Pictures do not belong in the copy, so please give every entry below again exactly.

■ Dataset content ■
---------------

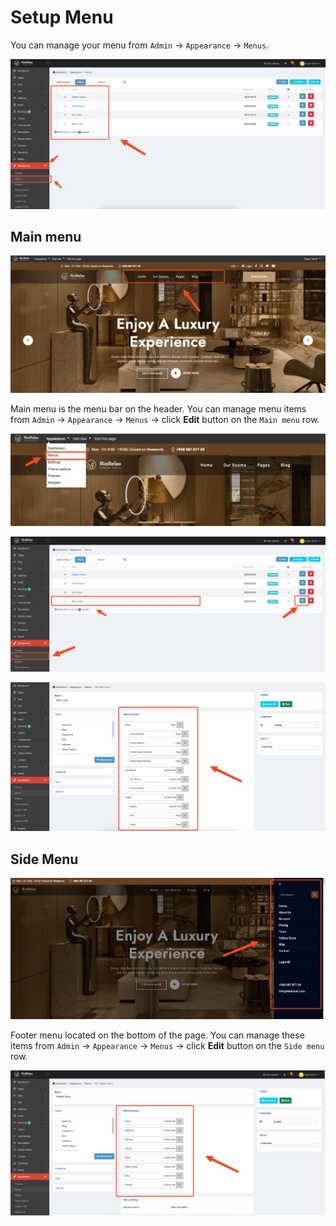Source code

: # Setup Menu

You can manage your menu from `Admin` -> `Appearance` -> `Menus`.

![](./images/menu-1.png)

## Main menu

![](./images/menu-2.png)

Main menu is the menu bar on the header. You can manage menu items from `Admin` -> `Appearance` -> `Menus` -> click **Edit** button on the `Main menu` row.

![](./images/menu-3.png)

![](./images/menu-4.png)

![](./images/menu-5.png)

## Side Menu

![](./images/menu-6.png)

Footer menu located on the bottom of the page. You can manage these items from `Admin` -> `Appearance` -> `Menus` -> click **Edit** button on the `Side menu` row.

![](./images/menu-7.png)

---------------

■ Solution for this problem ■
Source code

: # Setup Menu

You can manage your menu from `Admin` -> `Appearance` -> `Menus`.

![](./images/menu-1.png)

## Main menu

![](./images/menu-2.png)

Main menu is the menu bar on the header. You can manage menu items from `Admin` -> `Appearance` -> `Menus` -> click **Edit** button on the `Main menu` row.

![](./images/menu-3.png)

![](./images/menu-4.png)

![](./images/menu-5.png)

## Side Menu

![](./images/menu-6.png)

Footer menu located on the bottom of the page. You can manage these items from `Admin` -> `Appearance` -> `Menus` -> click **Edit** button on the `Side menu` row.

![](./images/menu-7.png)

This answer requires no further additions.